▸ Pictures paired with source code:
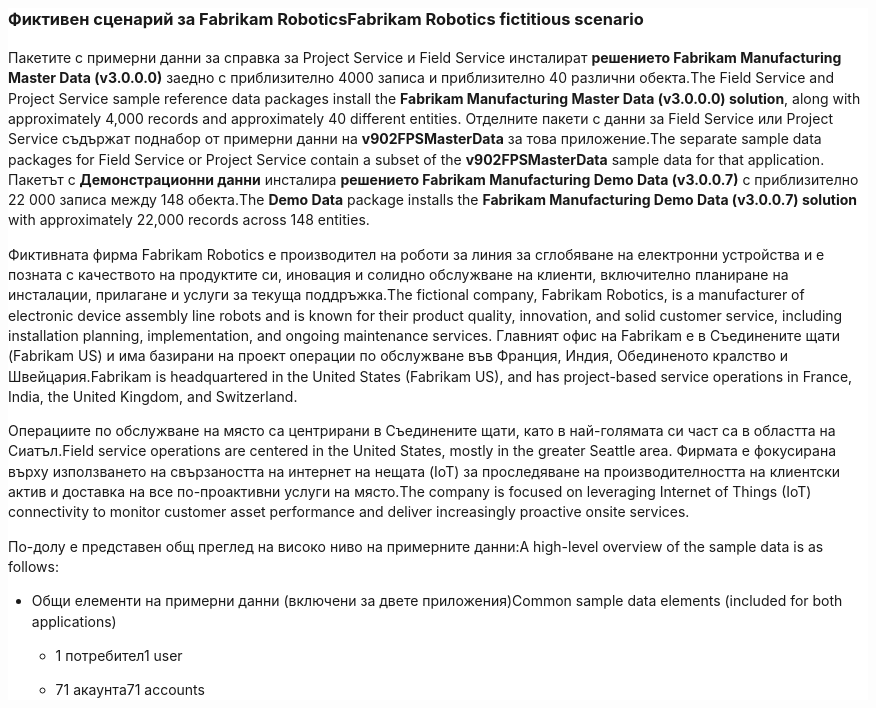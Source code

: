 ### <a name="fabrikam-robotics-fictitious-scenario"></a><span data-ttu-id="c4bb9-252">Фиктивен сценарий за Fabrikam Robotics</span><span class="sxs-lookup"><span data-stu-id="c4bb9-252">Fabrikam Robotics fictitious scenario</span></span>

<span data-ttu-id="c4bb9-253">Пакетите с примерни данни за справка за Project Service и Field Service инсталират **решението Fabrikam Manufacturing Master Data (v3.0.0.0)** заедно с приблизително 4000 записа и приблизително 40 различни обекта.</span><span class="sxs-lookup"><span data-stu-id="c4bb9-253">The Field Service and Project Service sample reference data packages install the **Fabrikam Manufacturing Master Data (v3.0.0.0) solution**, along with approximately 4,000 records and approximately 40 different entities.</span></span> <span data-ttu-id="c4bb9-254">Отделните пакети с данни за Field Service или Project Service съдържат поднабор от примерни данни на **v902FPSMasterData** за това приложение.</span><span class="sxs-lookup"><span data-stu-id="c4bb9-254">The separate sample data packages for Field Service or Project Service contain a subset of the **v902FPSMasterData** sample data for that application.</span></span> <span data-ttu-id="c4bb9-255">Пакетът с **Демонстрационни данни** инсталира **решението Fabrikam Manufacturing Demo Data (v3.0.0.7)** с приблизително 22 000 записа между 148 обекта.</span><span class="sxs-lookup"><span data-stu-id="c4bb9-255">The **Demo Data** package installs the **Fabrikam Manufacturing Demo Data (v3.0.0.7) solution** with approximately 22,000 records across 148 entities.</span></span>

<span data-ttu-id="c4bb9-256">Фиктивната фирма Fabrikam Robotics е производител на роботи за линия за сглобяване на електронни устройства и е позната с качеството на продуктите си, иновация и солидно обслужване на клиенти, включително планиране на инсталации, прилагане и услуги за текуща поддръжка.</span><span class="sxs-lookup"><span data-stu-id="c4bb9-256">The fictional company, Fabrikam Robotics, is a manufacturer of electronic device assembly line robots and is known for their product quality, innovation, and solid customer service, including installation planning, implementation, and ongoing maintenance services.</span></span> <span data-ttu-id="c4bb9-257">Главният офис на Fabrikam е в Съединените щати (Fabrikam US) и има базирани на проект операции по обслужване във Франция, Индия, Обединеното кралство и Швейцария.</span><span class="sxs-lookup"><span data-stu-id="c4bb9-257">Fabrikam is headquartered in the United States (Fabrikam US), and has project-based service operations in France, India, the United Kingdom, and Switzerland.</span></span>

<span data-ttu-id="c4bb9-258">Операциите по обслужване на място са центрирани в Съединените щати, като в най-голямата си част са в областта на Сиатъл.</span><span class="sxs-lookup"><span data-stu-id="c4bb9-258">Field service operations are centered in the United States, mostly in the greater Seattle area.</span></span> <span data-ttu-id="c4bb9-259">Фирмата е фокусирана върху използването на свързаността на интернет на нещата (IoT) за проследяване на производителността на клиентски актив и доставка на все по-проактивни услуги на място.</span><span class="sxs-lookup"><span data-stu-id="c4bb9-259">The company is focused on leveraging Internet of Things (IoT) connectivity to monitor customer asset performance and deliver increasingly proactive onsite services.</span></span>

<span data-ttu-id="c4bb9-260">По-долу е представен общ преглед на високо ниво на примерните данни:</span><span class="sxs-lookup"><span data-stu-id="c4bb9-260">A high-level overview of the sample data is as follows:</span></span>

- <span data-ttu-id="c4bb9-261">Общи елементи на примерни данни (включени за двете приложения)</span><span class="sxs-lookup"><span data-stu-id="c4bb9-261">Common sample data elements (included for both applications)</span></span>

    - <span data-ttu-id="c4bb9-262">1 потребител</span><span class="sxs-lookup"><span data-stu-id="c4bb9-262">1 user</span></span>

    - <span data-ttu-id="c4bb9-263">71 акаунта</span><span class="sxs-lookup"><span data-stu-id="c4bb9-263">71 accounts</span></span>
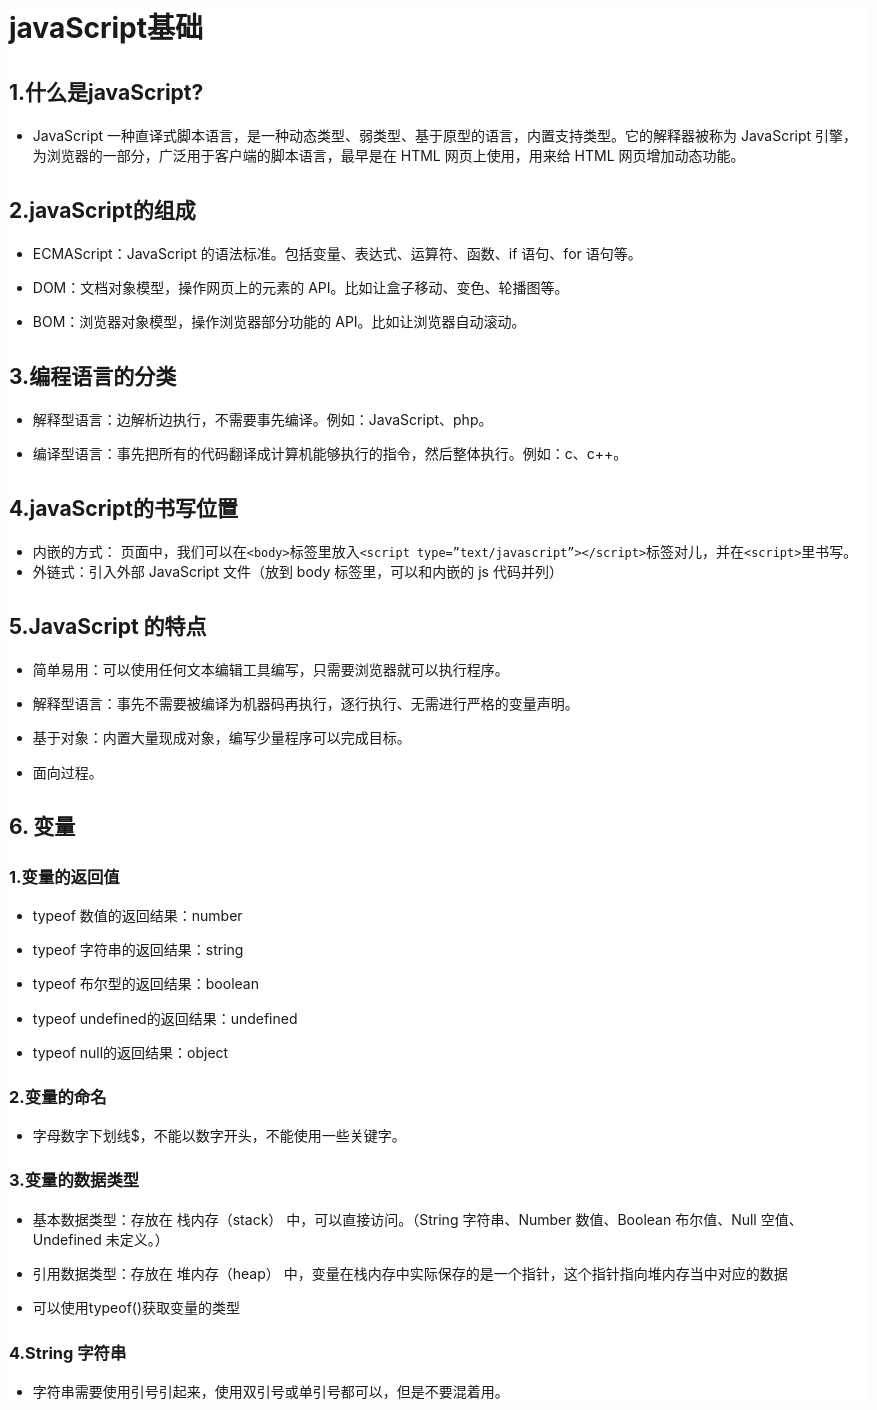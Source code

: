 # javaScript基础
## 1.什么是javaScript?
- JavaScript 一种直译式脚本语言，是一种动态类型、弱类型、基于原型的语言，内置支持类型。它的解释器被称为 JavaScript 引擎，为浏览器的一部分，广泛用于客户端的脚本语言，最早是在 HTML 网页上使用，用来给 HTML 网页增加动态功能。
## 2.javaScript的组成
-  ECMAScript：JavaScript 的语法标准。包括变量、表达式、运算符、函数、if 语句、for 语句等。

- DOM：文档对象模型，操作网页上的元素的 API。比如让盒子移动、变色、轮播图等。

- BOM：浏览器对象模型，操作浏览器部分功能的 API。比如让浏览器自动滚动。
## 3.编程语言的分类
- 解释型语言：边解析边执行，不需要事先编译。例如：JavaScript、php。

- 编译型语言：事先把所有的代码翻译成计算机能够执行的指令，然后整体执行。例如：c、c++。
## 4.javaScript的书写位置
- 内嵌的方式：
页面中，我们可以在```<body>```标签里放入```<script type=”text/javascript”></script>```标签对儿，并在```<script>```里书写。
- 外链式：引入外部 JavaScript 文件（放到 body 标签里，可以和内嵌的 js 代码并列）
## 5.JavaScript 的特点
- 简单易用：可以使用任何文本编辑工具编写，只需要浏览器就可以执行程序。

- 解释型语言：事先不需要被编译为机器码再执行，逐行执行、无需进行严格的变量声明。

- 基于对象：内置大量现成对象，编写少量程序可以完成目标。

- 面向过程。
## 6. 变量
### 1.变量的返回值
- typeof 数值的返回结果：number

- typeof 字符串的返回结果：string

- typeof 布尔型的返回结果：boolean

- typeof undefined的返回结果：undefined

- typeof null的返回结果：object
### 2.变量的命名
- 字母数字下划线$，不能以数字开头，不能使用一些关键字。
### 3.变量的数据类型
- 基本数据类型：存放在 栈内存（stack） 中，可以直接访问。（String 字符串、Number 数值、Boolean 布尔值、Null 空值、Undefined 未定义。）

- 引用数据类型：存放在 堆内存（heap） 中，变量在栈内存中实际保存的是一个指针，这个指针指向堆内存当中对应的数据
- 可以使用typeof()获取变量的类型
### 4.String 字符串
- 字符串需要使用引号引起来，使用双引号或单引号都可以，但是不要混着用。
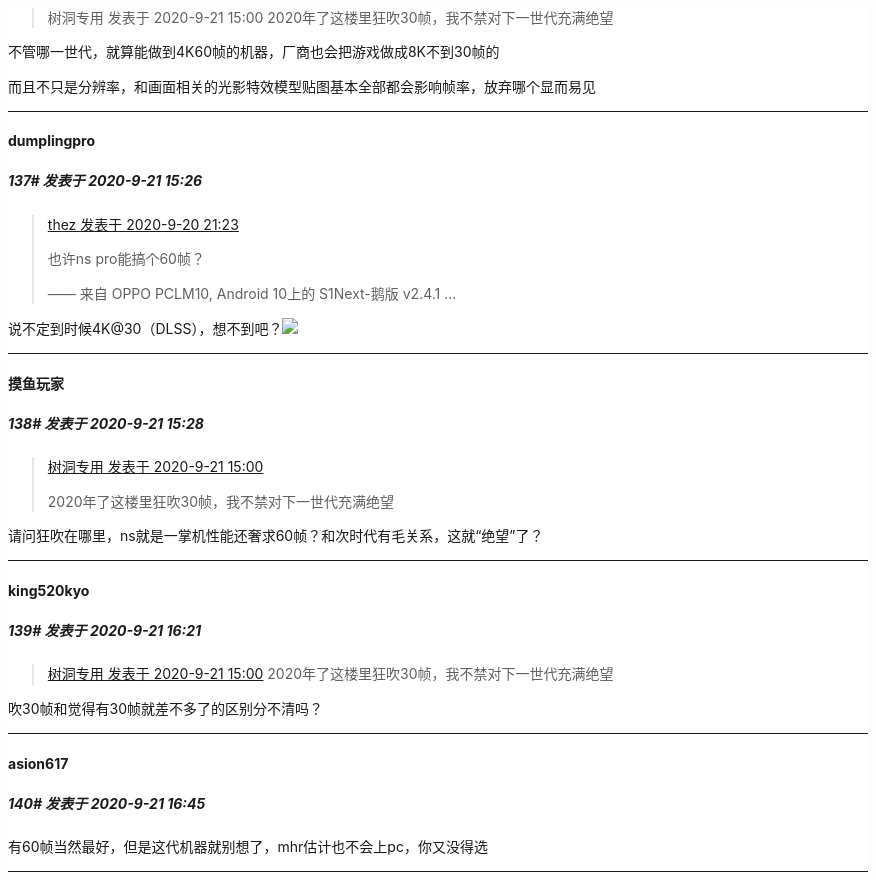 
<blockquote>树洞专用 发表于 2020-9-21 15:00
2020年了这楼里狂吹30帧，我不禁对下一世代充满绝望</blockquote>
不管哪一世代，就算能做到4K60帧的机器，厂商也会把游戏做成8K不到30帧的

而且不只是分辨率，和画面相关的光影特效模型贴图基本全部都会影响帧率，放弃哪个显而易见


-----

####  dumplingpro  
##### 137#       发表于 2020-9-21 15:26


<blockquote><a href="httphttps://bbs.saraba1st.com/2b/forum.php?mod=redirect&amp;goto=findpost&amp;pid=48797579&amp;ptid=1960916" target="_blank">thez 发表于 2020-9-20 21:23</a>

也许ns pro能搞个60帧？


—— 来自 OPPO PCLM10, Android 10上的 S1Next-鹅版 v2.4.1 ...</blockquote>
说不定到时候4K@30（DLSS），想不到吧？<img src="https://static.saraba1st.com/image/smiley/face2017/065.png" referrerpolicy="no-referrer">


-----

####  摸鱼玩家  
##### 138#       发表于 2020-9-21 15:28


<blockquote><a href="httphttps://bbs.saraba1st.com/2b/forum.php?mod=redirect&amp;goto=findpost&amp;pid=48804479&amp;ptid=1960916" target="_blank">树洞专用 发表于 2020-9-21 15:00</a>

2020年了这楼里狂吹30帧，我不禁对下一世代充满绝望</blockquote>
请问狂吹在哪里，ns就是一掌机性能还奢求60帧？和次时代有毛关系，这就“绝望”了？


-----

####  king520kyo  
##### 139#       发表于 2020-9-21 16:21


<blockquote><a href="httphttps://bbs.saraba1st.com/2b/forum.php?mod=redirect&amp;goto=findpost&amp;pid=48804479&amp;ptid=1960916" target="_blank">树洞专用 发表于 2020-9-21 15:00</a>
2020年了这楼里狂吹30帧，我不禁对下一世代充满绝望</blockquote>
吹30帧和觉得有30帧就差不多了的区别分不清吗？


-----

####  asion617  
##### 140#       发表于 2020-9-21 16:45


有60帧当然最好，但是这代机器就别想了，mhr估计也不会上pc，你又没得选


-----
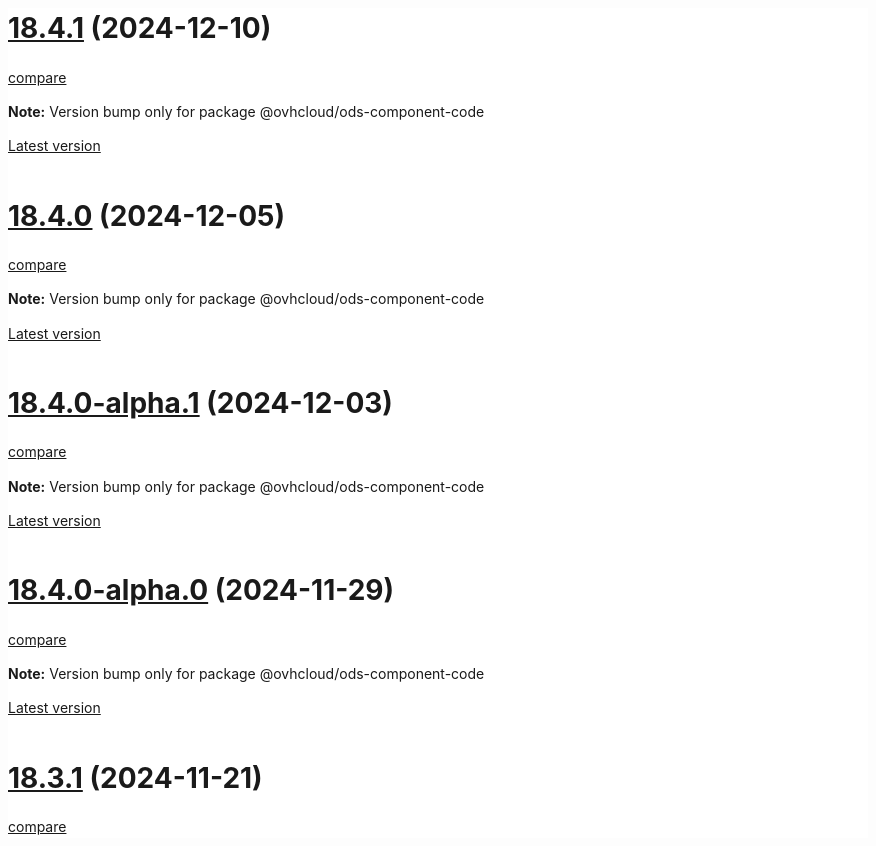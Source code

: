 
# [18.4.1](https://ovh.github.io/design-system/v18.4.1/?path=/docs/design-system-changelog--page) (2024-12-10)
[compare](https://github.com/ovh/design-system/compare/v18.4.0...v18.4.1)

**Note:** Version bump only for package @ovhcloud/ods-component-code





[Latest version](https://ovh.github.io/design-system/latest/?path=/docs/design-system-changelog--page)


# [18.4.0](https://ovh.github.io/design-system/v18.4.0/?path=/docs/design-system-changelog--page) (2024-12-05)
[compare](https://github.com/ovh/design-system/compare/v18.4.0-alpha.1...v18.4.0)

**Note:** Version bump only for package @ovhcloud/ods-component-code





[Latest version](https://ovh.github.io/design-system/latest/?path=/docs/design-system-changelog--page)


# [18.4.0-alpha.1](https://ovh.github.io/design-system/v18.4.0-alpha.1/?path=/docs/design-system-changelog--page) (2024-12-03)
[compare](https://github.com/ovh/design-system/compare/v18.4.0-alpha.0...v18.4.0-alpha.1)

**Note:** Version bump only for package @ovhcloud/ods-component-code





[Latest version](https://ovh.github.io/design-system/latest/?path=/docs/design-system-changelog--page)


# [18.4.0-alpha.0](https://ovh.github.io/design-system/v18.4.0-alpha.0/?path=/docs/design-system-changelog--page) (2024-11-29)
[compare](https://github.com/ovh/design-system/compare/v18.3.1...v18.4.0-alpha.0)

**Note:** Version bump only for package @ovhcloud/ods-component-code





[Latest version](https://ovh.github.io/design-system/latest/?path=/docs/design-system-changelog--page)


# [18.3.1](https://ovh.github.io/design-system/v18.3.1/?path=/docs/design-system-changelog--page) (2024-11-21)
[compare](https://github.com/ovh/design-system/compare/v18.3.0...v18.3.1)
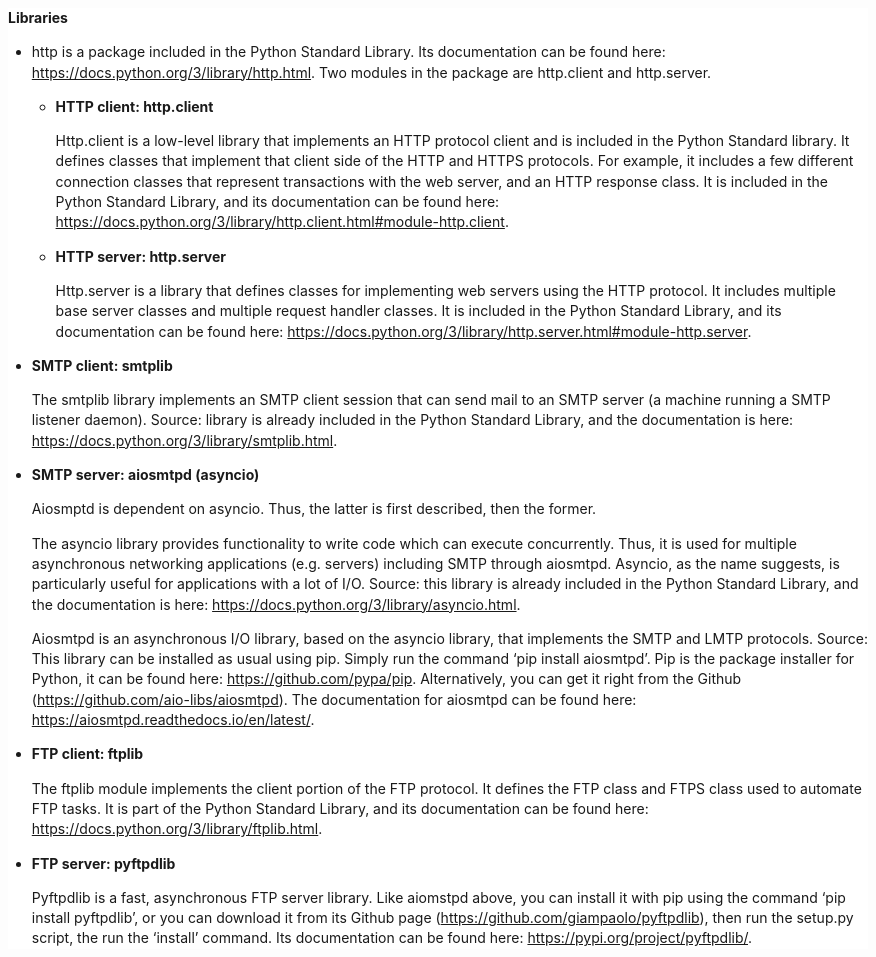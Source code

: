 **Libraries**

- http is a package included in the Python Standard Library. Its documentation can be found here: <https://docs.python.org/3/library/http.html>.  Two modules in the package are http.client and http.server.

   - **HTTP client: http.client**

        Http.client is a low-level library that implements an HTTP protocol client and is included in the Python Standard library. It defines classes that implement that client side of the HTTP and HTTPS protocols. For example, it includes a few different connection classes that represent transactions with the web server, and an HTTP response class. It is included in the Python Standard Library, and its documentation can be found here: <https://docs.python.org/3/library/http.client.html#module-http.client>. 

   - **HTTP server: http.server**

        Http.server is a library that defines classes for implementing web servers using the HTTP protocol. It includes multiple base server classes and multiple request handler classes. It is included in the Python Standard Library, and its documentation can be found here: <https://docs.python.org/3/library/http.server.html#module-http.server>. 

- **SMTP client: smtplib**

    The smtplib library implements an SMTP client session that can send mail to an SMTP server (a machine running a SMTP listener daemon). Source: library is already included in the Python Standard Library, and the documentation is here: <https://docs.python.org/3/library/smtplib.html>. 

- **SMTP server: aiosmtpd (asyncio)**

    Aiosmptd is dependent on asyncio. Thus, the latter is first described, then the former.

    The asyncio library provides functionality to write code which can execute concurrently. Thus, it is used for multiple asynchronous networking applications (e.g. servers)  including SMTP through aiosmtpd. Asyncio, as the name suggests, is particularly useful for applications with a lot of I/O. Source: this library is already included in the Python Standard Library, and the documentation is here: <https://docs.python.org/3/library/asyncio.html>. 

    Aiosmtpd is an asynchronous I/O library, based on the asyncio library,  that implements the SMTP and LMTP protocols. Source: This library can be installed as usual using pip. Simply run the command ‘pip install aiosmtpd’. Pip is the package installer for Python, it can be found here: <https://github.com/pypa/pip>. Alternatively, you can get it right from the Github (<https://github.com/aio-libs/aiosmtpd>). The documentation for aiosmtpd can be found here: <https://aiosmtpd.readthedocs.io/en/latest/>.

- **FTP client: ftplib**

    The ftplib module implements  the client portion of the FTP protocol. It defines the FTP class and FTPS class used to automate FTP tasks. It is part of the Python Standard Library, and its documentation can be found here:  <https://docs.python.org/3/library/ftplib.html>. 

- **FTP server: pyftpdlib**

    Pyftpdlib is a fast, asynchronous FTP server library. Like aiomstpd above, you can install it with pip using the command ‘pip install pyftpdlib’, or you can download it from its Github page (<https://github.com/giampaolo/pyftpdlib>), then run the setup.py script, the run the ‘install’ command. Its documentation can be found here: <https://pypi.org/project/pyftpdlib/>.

▸ TASK INSTRUCTIONS: Where a line of the records has the string "smtplib", return that line.

▸ EXPECTED ANSWER:
- **SMTP client: smtplib**
    The smtplib library implements an SMTP client session that can send mail to an SMTP server (a machine running a SMTP listener daemon). Source: library is already included in the Python Standard Library, and the documentation is here: <https://docs.python.org/3/library/smtplib.html>. 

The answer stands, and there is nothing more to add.